* How to complete this task *
Could you please write out the data shown below, exactly and in full?

=== Dataset ===

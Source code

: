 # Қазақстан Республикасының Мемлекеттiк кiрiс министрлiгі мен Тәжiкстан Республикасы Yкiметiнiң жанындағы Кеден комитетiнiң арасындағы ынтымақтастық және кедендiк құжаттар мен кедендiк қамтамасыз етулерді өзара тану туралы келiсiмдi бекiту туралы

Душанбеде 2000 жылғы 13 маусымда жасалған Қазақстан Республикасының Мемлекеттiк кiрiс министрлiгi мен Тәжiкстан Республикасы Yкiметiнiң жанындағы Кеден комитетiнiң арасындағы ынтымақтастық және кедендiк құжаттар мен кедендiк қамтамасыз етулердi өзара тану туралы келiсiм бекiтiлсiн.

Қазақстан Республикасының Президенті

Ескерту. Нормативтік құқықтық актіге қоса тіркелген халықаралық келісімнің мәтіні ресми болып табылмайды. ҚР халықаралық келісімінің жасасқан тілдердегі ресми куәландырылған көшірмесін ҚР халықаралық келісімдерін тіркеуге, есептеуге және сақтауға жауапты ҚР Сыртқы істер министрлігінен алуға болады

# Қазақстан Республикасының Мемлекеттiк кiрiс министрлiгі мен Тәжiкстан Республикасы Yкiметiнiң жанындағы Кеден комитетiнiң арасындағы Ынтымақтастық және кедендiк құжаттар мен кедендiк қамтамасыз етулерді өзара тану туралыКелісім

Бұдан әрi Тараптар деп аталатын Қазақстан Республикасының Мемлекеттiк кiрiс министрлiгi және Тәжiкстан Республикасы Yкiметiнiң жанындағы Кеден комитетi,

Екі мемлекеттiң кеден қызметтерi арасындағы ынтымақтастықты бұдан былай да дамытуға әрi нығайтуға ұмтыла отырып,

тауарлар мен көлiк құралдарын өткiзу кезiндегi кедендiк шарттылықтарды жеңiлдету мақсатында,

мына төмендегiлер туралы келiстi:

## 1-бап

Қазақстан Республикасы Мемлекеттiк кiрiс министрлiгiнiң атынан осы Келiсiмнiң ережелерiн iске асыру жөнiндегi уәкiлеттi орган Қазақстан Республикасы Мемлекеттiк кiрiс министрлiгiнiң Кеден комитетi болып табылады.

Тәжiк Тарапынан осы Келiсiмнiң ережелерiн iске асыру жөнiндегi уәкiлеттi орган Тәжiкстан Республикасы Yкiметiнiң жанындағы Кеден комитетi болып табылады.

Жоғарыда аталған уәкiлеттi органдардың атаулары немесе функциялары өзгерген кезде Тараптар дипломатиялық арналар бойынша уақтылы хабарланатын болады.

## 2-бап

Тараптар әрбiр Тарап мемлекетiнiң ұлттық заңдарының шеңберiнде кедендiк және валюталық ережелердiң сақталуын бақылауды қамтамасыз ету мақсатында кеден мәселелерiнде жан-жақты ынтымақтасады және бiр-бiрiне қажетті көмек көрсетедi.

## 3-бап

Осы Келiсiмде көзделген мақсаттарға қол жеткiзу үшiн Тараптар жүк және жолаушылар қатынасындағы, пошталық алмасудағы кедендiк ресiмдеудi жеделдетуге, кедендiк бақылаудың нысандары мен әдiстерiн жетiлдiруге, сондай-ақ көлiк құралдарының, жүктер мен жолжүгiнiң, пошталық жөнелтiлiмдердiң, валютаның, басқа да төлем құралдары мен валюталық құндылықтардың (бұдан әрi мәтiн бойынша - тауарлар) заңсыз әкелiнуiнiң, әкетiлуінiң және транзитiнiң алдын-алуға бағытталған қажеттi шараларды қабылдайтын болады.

===

* The completed task *
Source code

: # Қазақстан Республикасының Мемлекеттiк кiрiс министрлiгі мен Тәжiкстан Республикасы Yкiметiнiң жанындағы Кеден комитетiнiң арасындағы ынтымақтастық және кедендiк құжаттар мен кедендiк қамтамасыз етулерді өзара тану туралы келiсiмдi бекiту туралы

Душанбеде 2000 жылғы 13 маусымда жасалған Қазақстан Республикасының Мемлекеттiк кiрiс министрлiгi мен Тәжiкстан Республикасы Yкiметiнiң жанындағы Кеден комитетiнiң арасындағы ынтымақтастық және кедендiк құжаттар мен кедендiк қамтамасыз етулердi өзара тану туралы келiсiм бекiтiлсiн.

Қазақстан Республикасының Президенті

Ескерту. Нормативтік құқықтық актіге қоса тіркелген халықаралық келісімнің мәтіні ресми болып табылмайды. ҚР халықаралық келісімінің жасасқан тілдердегі ресми куәландырылған көшірмесін ҚР халықаралық келісімдерін тіркеуге, есептеуге және сақтауға жауапты ҚР Сыртқы істер министрлігінен алуға болады

# Қазақстан Республикасының Мемлекеттiк кiрiс министрлiгі мен Тәжiкстан Республикасы Yкiметiнiң жанындағы Кеден комитетiнiң арасындағы Ынтымақтастық және кедендiк құжаттар мен кедендiк қамтамасыз етулерді өзара тану туралыКелісім

Бұдан әрi Тараптар деп аталатын Қазақстан Республикасының Мемлекеттiк кiрiс министрлiгi және Тәжiкстан Республикасы Yкiметiнiң жанындағы Кеден комитетi,

Екі мемлекеттiң кеден қызметтерi арасындағы ынтымақтастықты бұдан былай да дамытуға әрi нығайтуға ұмтыла отырып,

тауарлар мен көлiк құралдарын өткiзу кезiндегi кедендiк шарттылықтарды жеңiлдету мақсатында,

мына төмендегiлер туралы келiстi:

## 1-бап

Қазақстан Республикасы Мемлекеттiк кiрiс министрлiгiнiң атынан осы Келiсiмнiң ережелерiн iске асыру жөнiндегi уәкiлеттi орган Қазақстан Республикасы Мемлекеттiк кiрiс министрлiгiнiң Кеден комитетi болып табылады.

Тәжiк Тарапынан осы Келiсiмнiң ережелерiн iске асыру жөнiндегi уәкiлеттi орган Тәжiкстан Республикасы Yкiметiнiң жанындағы Кеден комитетi болып табылады.

Жоғарыда аталған уәкiлеттi органдардың атаулары немесе функциялары өзгерген кезде Тараптар дипломатиялық арналар бойынша уақтылы хабарланатын болады.

## 2-бап

Тараптар әрбiр Тарап мемлекетiнiң ұлттық заңдарының шеңберiнде кедендiк және валюталық ережелердiң сақталуын бақылауды қамтамасыз ету мақсатында кеден мәселелерiнде жан-жақты ынтымақтасады және бiр-бiрiне қажетті көмек көрсетедi.

## 3-бап

Осы Келiсiмде көзделген мақсаттарға қол жеткiзу үшiн Тараптар жүк және жолаушылар қатынасындағы, пошталық алмасудағы кедендiк ресiмдеудi жеделдетуге, кедендiк бақылаудың нысандары мен әдiстерiн жетiлдiруге, сондай-ақ көлiк құралдарының, жүктер мен жолжүгiнiң, пошталық жөнелтiлiмдердiң, валютаның, басқа да төлем құралдары мен валюталық құндылықтардың (бұдан әрi мәтiн бойынша - тауарлар) заңсыз әкелiнуiнiң, әкетiлуінiң және транзитiнiң алдын-алуға бағытталған қажеттi шараларды қабылдайтын болады.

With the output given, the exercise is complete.